Aklına yatmayan bir durum olursa böyle huysuzlanır. İster ki her şeyi kontrol edebilsin. Ertesi sabah, erken saatlerde hep birlikte İstanbul turuna çıktık. Elefteria, Arkeoloji Müzesi’ne gideceğimizi duyunca sevinçten havalara uçtu. Hemen annesine bir telefon iletisi yazıp haber verdi. Öpücüklü gülücükler ve pembe kalplerle geldi yanıt. Arkeoloji Müzesi’nde başlayan İstanbul gezimiz Moda’daki bir dondurmacıda bittiğinde yorgunluktan bayılmak üzereydik. Bir an önce eve gidip uyumaktan başka isteğimiz yoktu. Öyle de yaptık. Sabah erkenden kalkıp çalışmalara başlayacaktık. Okuldaki ilk derste herkes birbirine hafta sonu neler yaptığını heyecanla anlattı. Genel olarak değerlendirdiğimizde konuklarımız da biz de hayatımızdan memnunduk. Bir iki kişi pek anlaşamamış gibiydi ama öğretmenimiz, “Çalışırken alışırsınız birbirinize,” dedi ve müzik sistemini ayarlamaya başladı. Önce biz başlayacaktık, ardından konuklarımız. Önceki haftalarda çalıştığımız zeybek müziği duyulur duyulmaz yerlerimizi aldık. Bedencimiz Zafer Bey, “Hazııır, son kiii üüüç!” deyince de kollarımızı kaldırıp oyuna başladık. Döne döne, dizlerimizi yere vura vura oynadık. Son ayak da tamamlanıp selam verdiğimizde koca salon alkıştan inledi. Yunanlıların yüzünde şaşkınlıkla karışık bir memnuniyet vardı. Sıra onlardaydı. El ele tutuşup ortaya geldiler. Sonra belli aralıklarla, aynen bizim yaptığımız gibi açıldılar. Gözleri kendi öğretmenlerinde…
“Ena, dio, tria!”* diye gürledi Bay Flippo ve müzik başladı. Bir an yanlışlıkla bizim müziğin başladığını sandık. Ama Yunanlılar hiç şaşırmadan kollarını kaldırıp bizim gibi dönmeye başlayınca bir hayli şaşırdık. “Eee, bu bizim zeybek!” dedi Ezgi. Bay Flippo gülümseyerek, “Ne! ** Zeibekiko…” dedi. Ağzımız bir karış açık kalmıştı. Konuklarımız oynarken el çırptık, ritim tuttuk. Sonra da bir alkış, bir alkış… Ortalık sakinleştiğinde hepimiz çok heyecanlanmıştık.

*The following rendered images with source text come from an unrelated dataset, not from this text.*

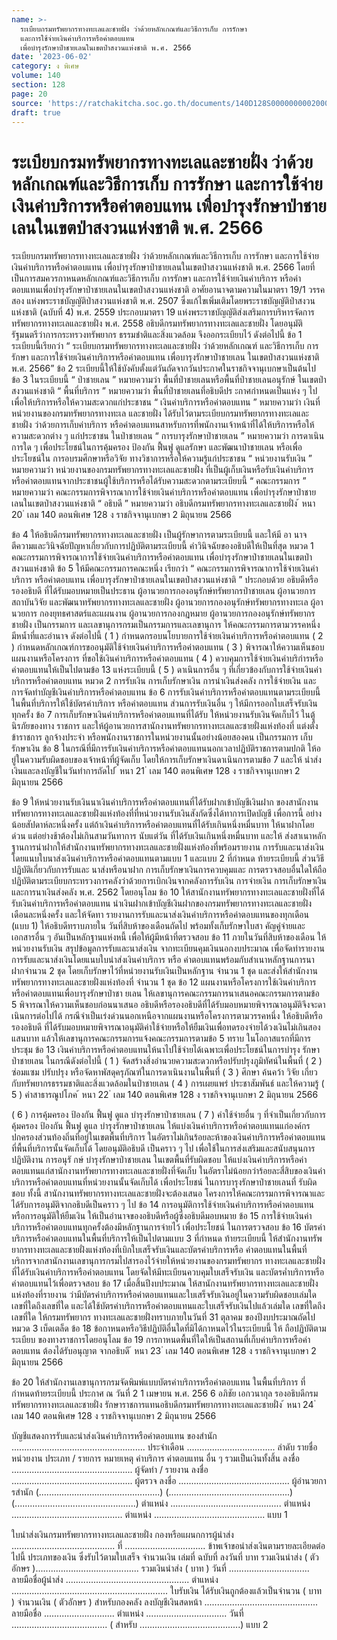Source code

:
 ```yaml
---
name: >-
  ระเบียบกรมทรัพยากรทางทะเลและชายฝั่ง ว่าด้วยหลักเกณฑ์และวิธีการเก็บ การรักษา
  และการใช้จ่ายเงินค่าบริการหรือค่าตอบแทน
  เพื่อบำรุงรักษาป่าชายเลนในเขตป่าสงวนแห่งชาติ พ.ศ. 2566
date: '2023-06-02'
category: ง พิเศษ
volume: 140
section: 128
page: 20
source: 'https://ratchakitcha.soc.go.th/documents/140D128S0000000002000.pdf'
draft: true
---
```


# ระเบียบกรมทรัพยากรทางทะเลและชายฝั่ง ว่าด้วยหลักเกณฑ์และวิธีการเก็บ การรักษา และการใช้จ่ายเงินค่าบริการหรือค่าตอบแทน เพื่อบำรุงรักษาป่าชายเลนในเขตป่าสงวนแห่งชาติ พ.ศ. 2566

ระเบียบกรมทรัพยากรทางทะเลและชายฝั่ง ว่าด้วยหลักเกณฑ์และวิธีการเก็บ การรักษา และการใช้จ่ายเงินค่าบริการหรือค่าตอบแทน เพื่อบำรุงรักษาป่าชายเลนในเขตป่าสงวนแห่งชาติ พ.ศ. 2566 โดยที่เป็นการสมควรกาหนดหลักเกณฑ์และวิธีการเก็บ การรักษา และการใช้จ่ายเงินค่าบริการ หรือค่าตอบแทนเพื่อบำรุงรักษาป่าชายเลนในเขตป่าสงวนแห่งชาติ อาศัยอานาจตามความในมาตรา 19/1 วรรคสอง แห่งพระราชบัญญัติป่าสงวนแห่งชาติ พ.ศ. 2507 ซึ่งแก้ไขเพิ่มเติมโดยพระราชบัญญัติป่าสงวนแห่งชาติ (ฉบับที่ 4) พ.ศ. 2559 ประกอบมาตรา 19 แห่งพระราชบัญญัติส่งเสริมการบริหารจัดการทรัพยากรทางทะเลและชายฝั่ง พ.ศ. 2558 อธิบดีกรมทรัพยากรทางทะเลและชายฝั่ง โดยอนุมัติรัฐมนตรีว่าการกระทรวงทรัพยากร ธรรมชำติและสิ่งแวดล้อม จึงออกระเบียบไว้ ดังต่อไปนี้ ข้อ 1 ระเบียบนี้เรียกว่า “ ระเบียบกรมทรัพยากรทางทะเลและชายฝั่ง ว่าด้วยหลักเกณฑ์ และวิธีการเก็บ การรักษา และการใช้จ่ายเงินค่าบริการหรือค่าตอบแทน เพื่อบารุงรักษาป่าชายเลน ในเขตป่าสงวนแห่งชาติ พ.ศ. 2566” ข้อ 2 ระเบียบนี้ให้ใช้บังคับตั้งแต่วันถัดจากวันประกาศในราชกิจจานุเบกษาเป็นต้นไป ข้อ 3 ในระเบียบนี้ “ ป่าชายเลน ” หมายความว่า พื้นที่ป่าชายเลนหรือพื้นที่ป่าชายเลนอนุรักษ์ ในเขตป่าสงวนแห่งชาติ “ พื้นที่บริการ ” หมายความว่า พื้นที่ป่าชายเลนที่อธิบดีปร ะกาศกำหนดเป็นแห่ง ๆ ไป เพื่อให้บริการหรือให้ความสะดวกแก่ประชาชน “ เงินค่าบริการหรือค่าตอบแทน ” หมายความว่า เงินที่หน่วยงานของกรมทรัพยากรทางทะเล และชายฝั่ง ได้รับไว้ตามระเบียบกรมทรัพยากรทางทะเลและชายฝั่ง ว่าด้วยการเก็บค่าบริการ หรือค่าตอบแทนสาหรับการที่พนักงานเจ้าหน้าที่ได้ให้บริการหรือให้ความสะดวกต่าง ๆ แก่ประชาชน ในป่าชายเลน “ การบารุงรักษาป่าชายเลน ” หมายความว่า การดาเนินการใด ๆ เพื่อประโยชน์ในการคุ้มครอง ป้องกัน ฟื้นฟู ดูแลรักษา และพัฒนาป่าชายเลน หรือเพื่อประโยชน์ใน การอบรมศึกษาหรือวิจัย ทางวิชาการหรือให้ความรู้แก่ประชาชน “ หน่วยงานรับเงิน ” หมายความว่า หน่วยงานของกรมทรัพยากรทางทะเลและชายฝั่ง ที่เป็นผู้เก็บเงินหรือรับเงินค่าบริการหรือค่าตอบแทนจากประชาชนผู้ใช้บริการหรือได้รับความสะดวกตามระเบียบนี้ “ คณะกรรมการ ” หมายความว่า คณะกรรมการพิจารณาการใช้จ่ายเงินค่าบริการหรือค่าตอบแทน เพื่อบำรุงรักษาป่าชายเลนในเขตป่าสงวนแห่งชาติ “ อธิบดี ” หมายความว่า อธิบดีกรมทรัพยากรทางทะเลและชายฝั่ง ้ หนา 20 ่ เลม 140 ตอนพิเศษ 128 ง ราชกิจจานุเบกษา 2 มิถุนายน 2566

ข้อ 4 ให้อธิบดีกรมทรัพยากรทางทะเลและชายฝั่ง เป็นผู้รักษาการตามระเบียบนี้ และให้มี อา นาจตีความและวินิจฉัยปัญหาเกี่ยวกับการปฏิบัติตามระเบียบนี้ คำวินิจฉัยของอธิบดีให้เป็นที่สุด หมวด 1 คณะกรรมการพิจารณาการใช้จ่ายเงินค่าบริการหรือค่าตอบแทน เพื่อบำรุงรักษาป่าชายเลนในเขตป่าสงวนแห่งชาติ ข้อ 5 ให้มีคณะกรรมการคณะหนึ่ง เรียกว่า “ คณะกรรมการพิจารณาการใช้จ่ายเงินค่าบริการ หรือค่าตอบแทน เพื่อบารุงรักษาป่าชายเลนในเขตป่าสงวนแห่งชาติ ” ประกอบด้วย อธิบดีหรือรองอธิบดี ที่ได้รับมอบหมายเป็นประธาน ผู้อานวยการกองอนุรักษ์ทรัพยากรป่าชายเลน ผู้อานวยการสถาบันวิจัย และพัฒนาทรัพยากรทางทะเลและชายฝั่ง ผู้อานวยการกองอนุรักษ์ทรัพยากรทางทะเล ผู้อานวยการ กองยุทธศาสตร์และแผนงาน ผู้อานวยการกองกฎหมาย ผู้อานวยการกองอนุรักษ์ทรัพยากรชายฝั่ง เป็นกรรมการ และเลขานุการกรมเป็นกรรมการและเลขานุการ ให้คณะกรรมการตามวรรคหนึ่ง มีหน้ำที่และอำนาจ ดังต่อไปนี้ ( 1 ) กำหนดกรอบนโยบายการใช้จ่ายเงินค่าบริการหรือค่าตอบแทน ( 2 ) กำหนดหลักเกณฑ์การขออนุมัติใช้จ่ายเงินค่าบริการหรือค่าตอบแทน ( 3 ) พิจารณาให้ความเห็นชอบแผนงานหรือโครงการ ที่ขอใช้เงินค่าบริการหรือค่าตอบแทน ( 4 ) ควบคุมการใช้จ่ายเงินค่าบริกำรหรือค่าตอบแทนให้เป็นไปตามข้อ 13 แห่งระเบียบนี้ ( 5 ) ดาเนินการอื่น ๆ ที่เกี่ยวข้องกับการใช้จ่ายเงินค่าบริการหรือค่าตอบแทน หมวด 2 การรับเงิน การเก็บรักษาเงิน การนำเงินส่งคลัง การใช้จ่ายเงิน และการจัดทำบัญชีเงินค่าบริการหรือค่าตอบแทน ข้อ 6 การรับเงินค่าบริการหรือค่าตอบแทนตามระเบียบนี้ ในพื้นที่บริการให้ใช้บัตรค่าบริการ หรือค่าตอบแทน ส่วนการรับเงินอื่น ๆ ให้มีการออกใบเสร็จรับเงินทุกครั้ง ข้อ 7 การเก็บรักษาเงินค่าบริการหรือค่าตอบแทนที่ได้รับ ให้หน่วยงานรับเงินจัดเก็บไว้ ในตู้นิรภัยของทาง ราชการ และให้ผู้อานวยการสานักงานทรัพยากรทางทะเลและชายฝั่งแห่งท้องที่ แต่งตั้งข้าราชการ ลูกจ้างประจำ หรือพนักงานราชการในหน่วยงานนั้นอย่างน้อยสองคน เป็นกรรมการ เก็บรักษาเงิน ข้อ 8 ในกรณีที่มีการรับเงินค่าบริการหรือค่าตอบแทนนอกเวลาปฏิบัติราชการตามปกติ ให้อ ยู่ในความรับผิดชอบของเจ้าหน้าที่ผู้จัดเก็บ โดยให้การเก็บรักษาเงินดาเนินการตามข้อ 7 และให้ นำส่งเงินและลงบัญชีในวันทำการถัดไป ้ หนา 21 ่ เลม 140 ตอนพิเศษ 128 ง ราชกิจจานุเบกษา 2 มิถุนายน 2566

ข้อ 9 ให้หน่วยงานรับเงินนาเงินค่าบริการหรือค่าตอบแทนที่ได้รับฝากเข้าบัญชีเงินฝาก ของสานักงานทรัพยากรทางทะเลและชายฝั่งแห่งท้องที่ที่หน่วยงานรับเงินสังกัดซึ่งได้ทาการเปิดบัญชี เพื่อการนี้ อย่างน้อยสัปดาห์ละหนึ่งครั้ง แต่ถ้าเงินค่าบริการหรือค่าตอบแทนที่ได้รับเกินหนึ่งหมื่นบาท ให้นาฝากโดยด่วน แต่อย่างช้าต้องไม่เกินสามวันทาการ นับแต่วัน ที่ได้รับเงินเกินหนึ่งหมื่นบาท และให้ ส่งสาเนาหลักฐานการนำฝากให้สำนักงานทรัพยากรทางทะเลและชายฝั่งแห่งท้องที่พร้อมรายงาน การรับและนาส่งเงินโดยแนบใบนาส่งเงินค่าบริการหรือค่าตอบแทนตามแบบ 1 และแบบ 2 ที่กำหนด ท้ายระเบียบนี้ ส่วนวิธีปฏิบัติเกี่ยวกับการรับและ นาส่งหรือนาฝาก การเก็บรักษาเงินการควบคุมและ การตรวจสอบอื่นใดให้ถือปฏิบัติตามระเบียบกระทรวงการคลังว่าด้วยการเบิกเงินจากคลังการรับเงิน การจ่ายเงิน การเก็บรักษาเงิน และการนาเงินส่งคลัง พ.ศ. 2562 โดยอนุโลม ข้อ 10 ให้สานักงานทรัพยากรทางทะเลและชายฝั่งที่ได้ รับเงินค่าบริการหรือค่าตอบแทน นำเงินฝากเข้าบัญชีเงินฝากของกรมทรัพยากรทางทะเลและชายฝั่งเดือนละหนึ่งครั้ง และให้จัดทา รายงานการรับและนาส่งเงินค่าบริการหรือค่าตอบแทนของทุกเดือน (แบบ 1) ให้อธิบดีทราบภายใน วันที่สิบห้าของเดือนถัดไป พร้อมทั้งเก็บรักษาใบสา คัญคู่จ่ายและเอกสารอื่น ๆ อันเป็นหลักฐานแห่งหนี้ เพื่อให้ผู้มีหน้าที่ตรวจสอบ ข้อ 11 ภายในวันที่สิบห้าของเดือน ให้หน่วยงานรับเงิน สรุปข้อมูลการรับและนาส่งเงิน จากทะเบียนคุมเงินนอกงบประมาณ เพื่อจัดทำรายงานการรับและนาส่งเงินโดยแนบใบนำส่งเงินค่าบริการ หรือ ค่าตอบแทนพร้อมกับสำเนาหลักฐานการนาฝากจำนวน 2 ชุด โดยเก็บรักษาไว้ที่หน่วยงานรับเงินเป็นหลักฐาน จำนวน 1 ชุด และส่งให้สำนักงานทรัพยากรทางทะเลและชายฝั่งแห่งท้องที่ จำนวน 1 ชุด ข้อ 12 แผนงานหรือโครงการใช้เงินค่าบริการหรือค่าตอบแทนเพื่อบารุงรักษาป่าชา ยเลน ให้เลขานุการคณะกรรมการนาเสนอคณะกรรมการตามข้อ 5 พิจารณาให้ความเห็นชอบก่อนนาเสนอ อธิบดีหรือรองอธิบดีที่ได้รับมอบหมายพิจารณาอนุมัติจึงจะดาเนินการต่อไปได้ กรณีจำเป็นเร่งด่วนนอกเหนือจากแผนงานหรือโครงการตามวรรคหนึ่ง ให้อธิบดีหรือรองอธิบดี ที่ได้รับมอบหมายพิจารณาอนุมัติค่าใช้จ่ายหรือให้ยืมเงินเพื่อทดรองจ่ายได้วงเงินไม่เกินสองแสนบาท แล้วให้เลขานุการคณะกรรมการแจ้งคณะกรรมการตามข้อ 5 ทราบ ในโอกาสแรกที่มีการประชุม ข้อ 13 เงินค่าบริการหรือค่าตอบแทนให้นาไปใช้จ่ายได้เฉพาะเพื่อประโยชน์ในการบำรุง รักษา ป่าชายเลน ในกรณีดังต่อไปนี้ ( 1 ) จัดสร้างสิ่งอำนวยความสะดวกหรือปรับปรุงภูมิทัศน์ในพื้นที่ ( 2 ) ซ่อมแซม ปรับปรุง หรือจัดหาพัสดุครุภัณฑ์ในการดาเนินงานในพื้นที่ ( 3 ) ศึกษา ค้นคว้า วิจัย เกี่ยวกับทรัพยากรธรรมชาติและสิ่งแวดล้อมในป่าชายเลน ( 4 ) การเผยแพร่ ประชาสัมพันธ์ และให้ความรู้ ( 5 ) ค่าสาธารณูปโภค ้ หนา 22 ่ เลม 140 ตอนพิเศษ 128 ง ราชกิจจานุเบกษา 2 มิถุนายน 2566

( 6 ) การคุ้มครอง ป้องกัน ฟื้นฟู ดูแล บำรุงรักษาป่าชายเลน ( 7 ) ค่าใช้จ่ายอื่น ๆ ที่จำเป็นเกี่ยวกับการคุ้มครอง ป้องกัน ฟื้นฟู ดูแล บำรุงรักษาป่าชายเลน ให้แบ่งเงินค่าบริการหรือค่าตอบแทนแก่องค์กรปกครองส่วนท้องถิ่นที่อยู่ในเขตพื้นที่บริการ ในอัตราไม่เกินร้อยละห้าของเงินค่าบริการหรือค่าตอบแทนที่พื้นที่บริการนั้นจัดเก็บได้ โดยอนุมัติอธิบดี เป็นคราว ๆ ไป เพื่อใช้ในการส่งเสริมและสนับสนุนการปฏิบัติงาน การอนุรั กษ์ บำรุงรักษาป่าชายเลน ในเขตพื้นที่รับผิดชอบ ให้แบ่งเงินค่าบริการหรือค่าตอบแทนแก่สานักงานทรัพยากรทางทะเลและชายฝั่งที่จัดเก็บ ในอัตราไม่น้อยกว่าร้อยละสี่สิบของเงินค่าบริการหรือค่าตอบแทนที่หน่วยงานนั้นจัดเก็บได้ เพื่อประโยชน์ ในการบารุงรักษาป่าชายเลนที่ รับผิดชอบ ทั้งนี้ สานักงานทรัพยากรทางทะเลและชายฝั่งจะต้องเสนอ โครงการให้คณะกรรมการพิจารณาและได้รับการอนุมัติจากอธิบดีเป็นคราว ๆ ไป ข้อ 14 การอนุมัติการใช้จ่ายเงินค่าบริการหรือค่าตอบแทน หรือการอนุมัติให้ยืมเงิน ให้เป็นอำนาจของอธิบดีหรือผู้ซึ่งอธิบดีมอบหมาย ข้อ 15 การใช้จ่ายเงินค่าบริการหรือค่าตอบแทนทุกครั้งต้องมีหลักฐานการจ่ายไว้ เพื่อประโยชน์ ในการตรวจสอบ ข้อ 16 บัตรค่าบริการหรือค่าตอบแทนในพื้นที่บริการให้เป็นไปตามแบบ 3 ที่กำหนด ท้ายระเบียบนี้ ให้สำนักงานทรัพ ยากรทางทะเลและชายฝั่งแห่งท้องที่เบิกใบเสร็จรับเงินและบัตรค่าบริการหรือ ค่าตอบแทนในพื้นที่บริการจากสานักงานเลขานุการกรมไปสารองไว้จ่ายให้หน่วยงานของกรมทรัพยากร ทางทะเลและชายฝั่งที่ได้รับเงินค่าบริการหรือค่าตอบแทน โดยจัดให้มีทะเบียนควบคุมใบเสร็จรับเงิน และบัตรค่ำบริการหรือค่าตอบแทนไว้เพื่อตรวจสอบ ข้อ 17 เมื่อสิ้นปีงบประมาณ ให้สานักงานทรัพยากรทางทะเลและชายฝั่งแห่งท้องที่รายงาน ว่ามีบัตรค่าบริการหรือค่าตอบแทนและใบเสร็จรับเงินอยู่ในความรับผิดชอบเล่มใด เลขที่ใดถึงเลขที่ใด และได้ใช้บัตรค่าบริการหรือค่าตอบแทนและใบเสร็จรับเงินไปแล้วเล่มใด เลขที่ใดถึงเลขที่ใด ให้กรมทรัพยากร ทางทะเลและชายฝั่งทราบภายในวันที่ 31 ตุลาคม ของปีงบประมาณถัดไป หมวด 3 เบ็ดเตล็ด ข้อ 18 ข้อกาหนดหรือวิธีปฏิบัติอื่นใดที่มิได้กาหนดไว้ในระเบียบนี้ ให้ ถือปฏิบัติตามระเบียบ ของทางราชการโดยอนุโลม ข้อ 19 การกาหนดพื้นที่ใดให้เป็นสถานที่เก็บค่าบริการหรือค่าตอบแทน ต้องได้รับอนุญาต จากอธิบดี ้ หนา 23 ่ เลม 140 ตอนพิเศษ 128 ง ราชกิจจานุเบกษา 2 มิถุนายน 2566

ข้อ 20 ให้สำนักงานเลขานุการกรมจัดพิมพ์แบบบัตรค่าบริการหรือค่าตอบแทน ในพื้นที่บริการ ที่กำหนดท้ายระเบียบนี้ ประกาศ ณ วันที่ 2 1 เมษายน พ.ศ. 256 6 อภิชัย เอกวนากุล รองอธิบดีกรมทรัพยากรทางทะเลและชายฝั่ง รักษาราชการแทนอธิบดีกรมทรัพยากรทางทะเลและชายฝั่ง ้ หนา 24 ่ เลม 140 ตอนพิเศษ 128 ง ราชกิจจานุเบกษา 2 มิถุนายน 2566

บัญชีแสดงการรับและนําส่งเงินค่าบริการหรือค่าตอบแทน ของสํานัก ..................................................... ประจําเดือน ................................... ลําดับ รายชื่อหน่วยงาน ประเภท / รายการ หมายเหตุ ค่าบริการ ค่าตอบแทน อื่น ๆ รวมเป็นเงินทั้งสิ้น ลงชื่อ ................................................ ผู้จัดทํา / รายงาน ลงชื่อ ................................................ ผู้ตรวจ ลงชื่อ ............................................ ผู้อํานวยการสํานัก (................................................) (................................................) (................................................) ตําแหน่ง ............................................ ตําแหน่ง ............................................ ตําแหน่ง ............................................ แบบ 1

ใบนําส่งเงินกรมทรัพยากรทางทะเลและชายฝั่ง กองหรือแผนกการผู้นําส่ง ......................................... ที่ ................................ ข้าพเจ้าขอนําส่งเงินตามรายละเอียดต่อไปนี้ ประเภทของเงิน ซึ่งรับไว้ตามใบเสร็จ จํานวนเงิน เล่มที่ ฉบับที่ ลงวันที่ บาท รวมเงินนําส่ง ( ตัวอักษร )......................................... รวมเงินนําส่ง ( บาท ) วันที่ ................................ ลายมือชื่อผู้นําส่ง ................................................. ตําแหน่ง .............................................................. ใบรับเงิน ได้รับเงินถูกต้องแล้วเป็นจํานวน ( บาท ) จํานวนเงิน ( ตัวอักษร ) สําหรับกองคลัง ลงบัญชีเงินสดหน้า ............................................. ลายมือชื่อ ............................ ตําแหน่ง ................................ วันที่ ...................................... ( สําหรับ ........................................) แบบ 2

Aynı dansı hazırlamışız demek; biz zeybek, onlar zeibekiko… Biraz dinlendikten sonra öğretmenlerimiz bizi toplayıp orta yere geçtiler. Birbirlerine bakıp aynı anda, “Hep birlikte! Ôloi mazí! ***” dediler. İki ekip aynı anda neredeyse aynı figürlerle aynı oyunu oynamaya başladık. Hayatımda bu kadar heyecanlandığımı ve bu kadar eğlendiğimi hatırlamıyorum. Kan ter içinde, el ele bitirdik oyunu. Eve gidince anlatacak ne çok şeyimiz vardı. Günün sürprizi sadece bizde değilmiş. Annem harika bir sofra hazırlamış. Büyükannem de katkıda bulunmuş. Aslında pek katkı denemez, pırıl pırıl parlayan sarmalara, nefis cacığa, meşhur köftelerine bakılırsa…
Neşeyle sofraya oturduk. Kurtlar gibi açtık zaten. Annem yine, “Bir kaşık da bundan, iki lokma da şundan…” diye başlamıştı ki Elefteria çatalının ucundaki sarmayı ağzına tıkıp, “Ntolmas megalos,”* deyince büyükannem de, “Dolma mı dedi o? Dolma mı dedi?” diye heyecanlandı. Elefteria hemen anladı büyükannemin sevincini, yineledi: “Ne! Megalos ntolmas megalos.” “Ay, ne diyor bu? Bi’ anlatsanıza. Beğendi galiba dolmamı!” “Evet, anne. ‘Dolma harika,’ diyor.” Büyükannem heyecan ve sevinç içinde cacığı işaret etti, bir yandan da birkaç köfte daha koydu Elefteria’ nın tabağına. “Cacık da ye, bak piyaz da var…” “Aaa, fasolada! Tzatziki. Ne ne!”** Büyükannem elinde servis kaşığı, kalakaldı öyle! “Cacık dedi, cacık dediiii!” “Aaa, fasulye de biliyor galiba!” “Ne! Salata fasolada!”